Task to carry out: Using "completed" as the search string, find the matching lines below and copy them.

Entries provided:

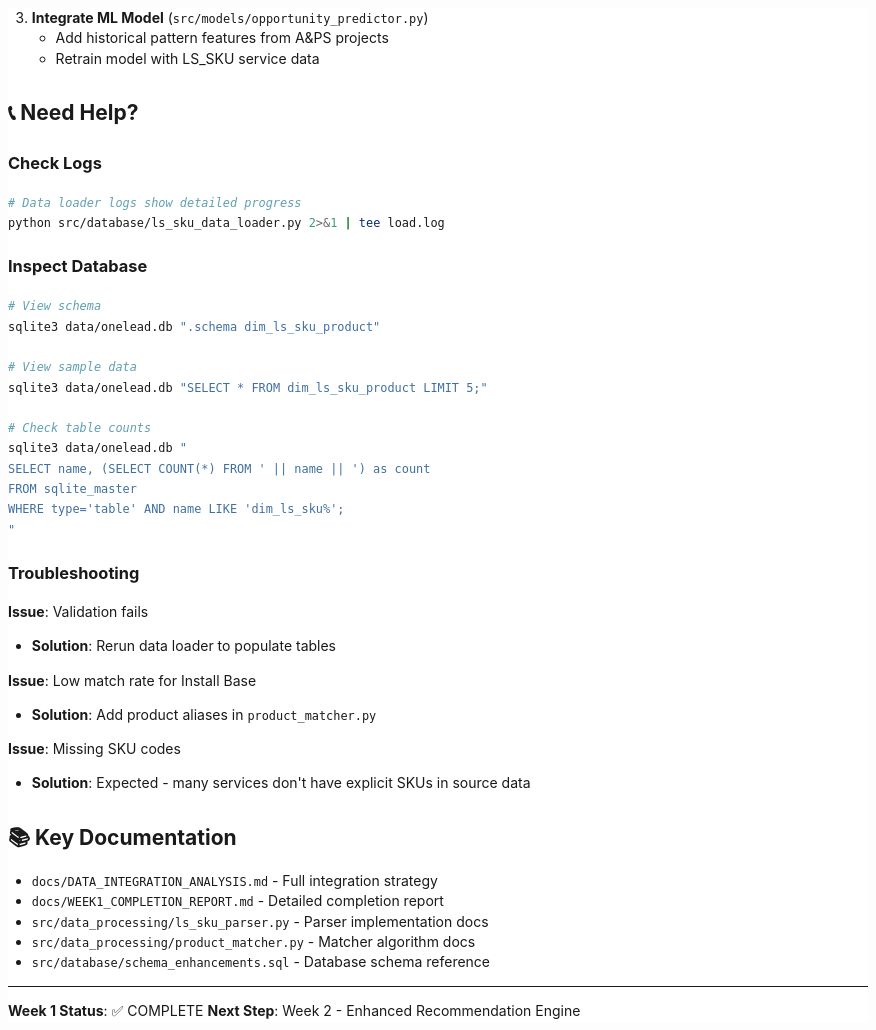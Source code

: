 3. **Integrate ML Model** (`src/models/opportunity_predictor.py`)
   - Add historical pattern features from A&PS projects
   - Retrain model with LS_SKU service data

## 📞 Need Help?

### Check Logs
```bash
# Data loader logs show detailed progress
python src/database/ls_sku_data_loader.py 2>&1 | tee load.log
```

### Inspect Database
```bash
# View schema
sqlite3 data/onelead.db ".schema dim_ls_sku_product"

# View sample data
sqlite3 data/onelead.db "SELECT * FROM dim_ls_sku_product LIMIT 5;"

# Check table counts
sqlite3 data/onelead.db "
SELECT name, (SELECT COUNT(*) FROM ' || name || ') as count
FROM sqlite_master
WHERE type='table' AND name LIKE 'dim_ls_sku%';
"
```

### Troubleshooting

**Issue**: Validation fails
- **Solution**: Rerun data loader to populate tables

**Issue**: Low match rate for Install Base
- **Solution**: Add product aliases in `product_matcher.py`

**Issue**: Missing SKU codes
- **Solution**: Expected - many services don't have explicit SKUs in source data

## 📚 Key Documentation

- `docs/DATA_INTEGRATION_ANALYSIS.md` - Full integration strategy
- `docs/WEEK1_COMPLETION_REPORT.md` - Detailed completion report
- `src/data_processing/ls_sku_parser.py` - Parser implementation docs
- `src/data_processing/product_matcher.py` - Matcher algorithm docs
- `src/database/schema_enhancements.sql` - Database schema reference

---

**Week 1 Status**: ✅ COMPLETE
**Next Step**: Week 2 - Enhanced Recommendation Engine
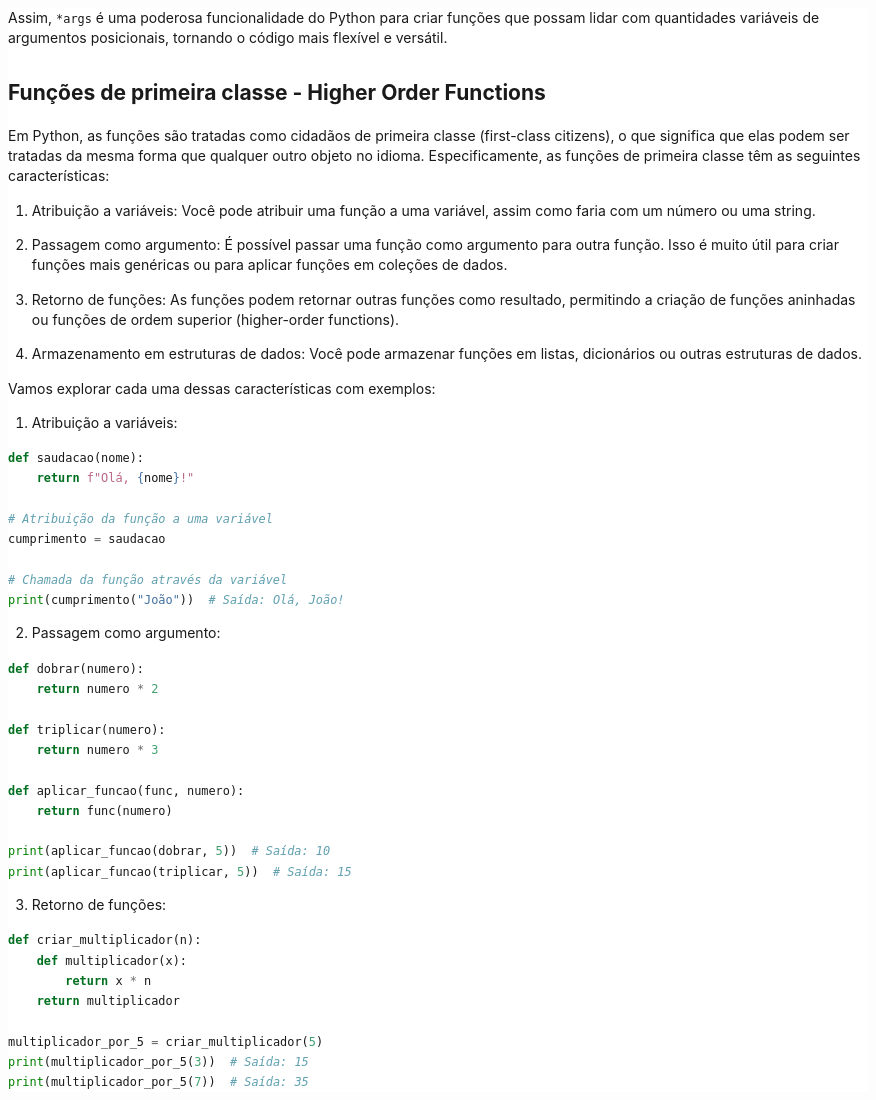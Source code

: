 Assim, `*args` é uma poderosa funcionalidade do Python para criar funções que possam lidar com quantidades variáveis de argumentos posicionais, tornando o código mais flexível e versátil.

## Funções de primeira classe - Higher Order Functions

Em Python, as funções são tratadas como cidadãos de primeira classe (first-class citizens), o que significa que elas podem ser tratadas da mesma forma que qualquer outro objeto no idioma. Especificamente, as funções de primeira classe têm as seguintes características:

1. Atribuição a variáveis: Você pode atribuir uma função a uma variável, assim como faria com um número ou uma string.

2. Passagem como argumento: É possível passar uma função como argumento para outra função. Isso é muito útil para criar funções mais genéricas ou para aplicar funções em coleções de dados.

3. Retorno de funções: As funções podem retornar outras funções como resultado, permitindo a criação de funções aninhadas ou funções de ordem superior (higher-order functions).

4. Armazenamento em estruturas de dados: Você pode armazenar funções em listas, dicionários ou outras estruturas de dados.

Vamos explorar cada uma dessas características com exemplos:

1. Atribuição a variáveis:

```python
def saudacao(nome):
    return f"Olá, {nome}!"

# Atribuição da função a uma variável
cumprimento = saudacao

# Chamada da função através da variável
print(cumprimento("João"))  # Saída: Olá, João!
```

2. Passagem como argumento:

```python
def dobrar(numero):
    return numero * 2

def triplicar(numero):
    return numero * 3

def aplicar_funcao(func, numero):
    return func(numero)

print(aplicar_funcao(dobrar, 5))  # Saída: 10
print(aplicar_funcao(triplicar, 5))  # Saída: 15
```

3. Retorno de funções:

```python
def criar_multiplicador(n):
    def multiplicador(x):
        return x * n
    return multiplicador

multiplicador_por_5 = criar_multiplicador(5)
print(multiplicador_por_5(3))  # Saída: 15
print(multiplicador_por_5(7))  # Saída: 35
```
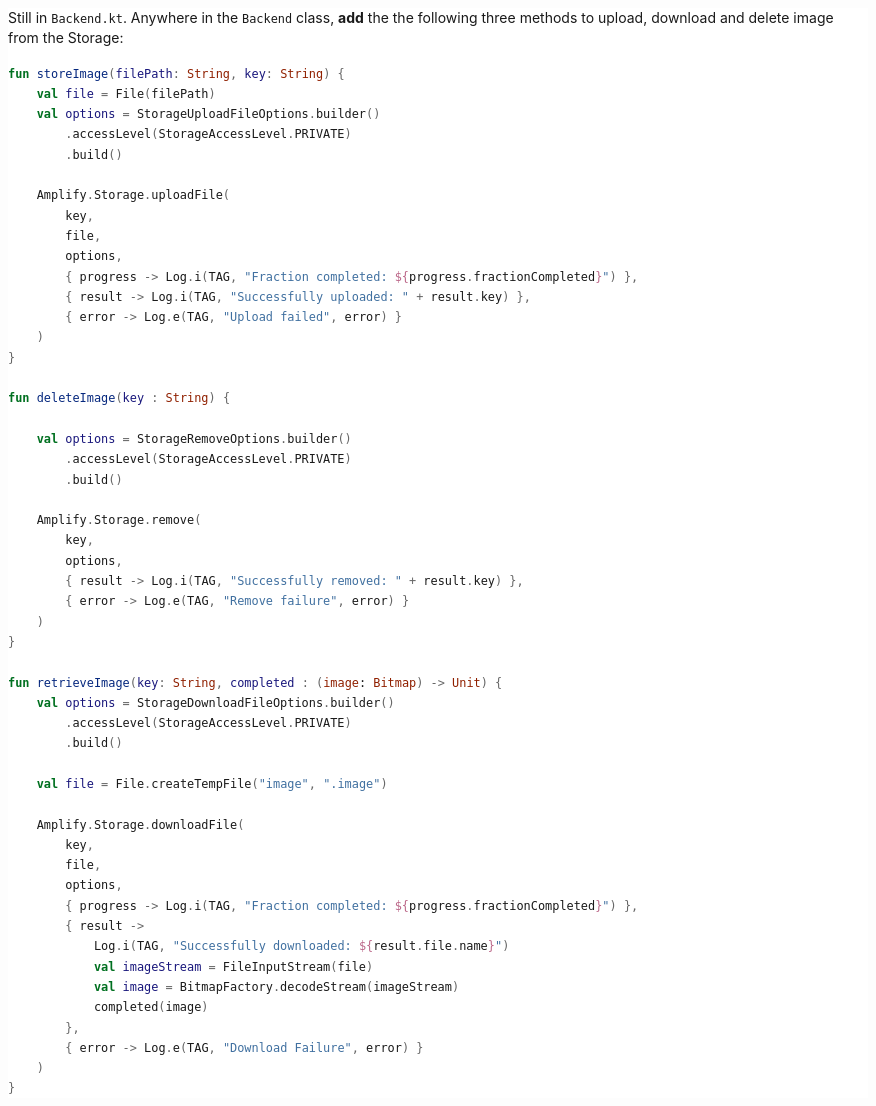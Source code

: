 Still in `Backend.kt`. Anywhere in the `Backend` class, **add** the the following three methods to upload, download and delete image from the Storage:

```kotlin
fun storeImage(filePath: String, key: String) {
    val file = File(filePath)
    val options = StorageUploadFileOptions.builder()
        .accessLevel(StorageAccessLevel.PRIVATE)
        .build()

    Amplify.Storage.uploadFile(
        key,
        file,
        options,
        { progress -> Log.i(TAG, "Fraction completed: ${progress.fractionCompleted}") },
        { result -> Log.i(TAG, "Successfully uploaded: " + result.key) },
        { error -> Log.e(TAG, "Upload failed", error) }
    )
}

fun deleteImage(key : String) {

    val options = StorageRemoveOptions.builder()
        .accessLevel(StorageAccessLevel.PRIVATE)
        .build()

    Amplify.Storage.remove(
        key,
        options,
        { result -> Log.i(TAG, "Successfully removed: " + result.key) },
        { error -> Log.e(TAG, "Remove failure", error) }
    )
}

fun retrieveImage(key: String, completed : (image: Bitmap) -> Unit) {
    val options = StorageDownloadFileOptions.builder()
        .accessLevel(StorageAccessLevel.PRIVATE)
        .build()

    val file = File.createTempFile("image", ".image")

    Amplify.Storage.downloadFile(
        key,
        file,
        options,
        { progress -> Log.i(TAG, "Fraction completed: ${progress.fractionCompleted}") },
        { result ->
            Log.i(TAG, "Successfully downloaded: ${result.file.name}")
            val imageStream = FileInputStream(file)
            val image = BitmapFactory.decodeStream(imageStream)
            completed(image)
        },
        { error -> Log.e(TAG, "Download Failure", error) }
    )
}
```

Answer box:
        { progress -> Log.i(TAG, "Fraction completed: ${progress.fractionCompleted}") },
fun retrieveImage(key: String, completed : (image: Bitmap) -> Unit) {
        { progress -> Log.i(TAG, "Fraction completed: ${progress.fractionCompleted}") },
            completed(image)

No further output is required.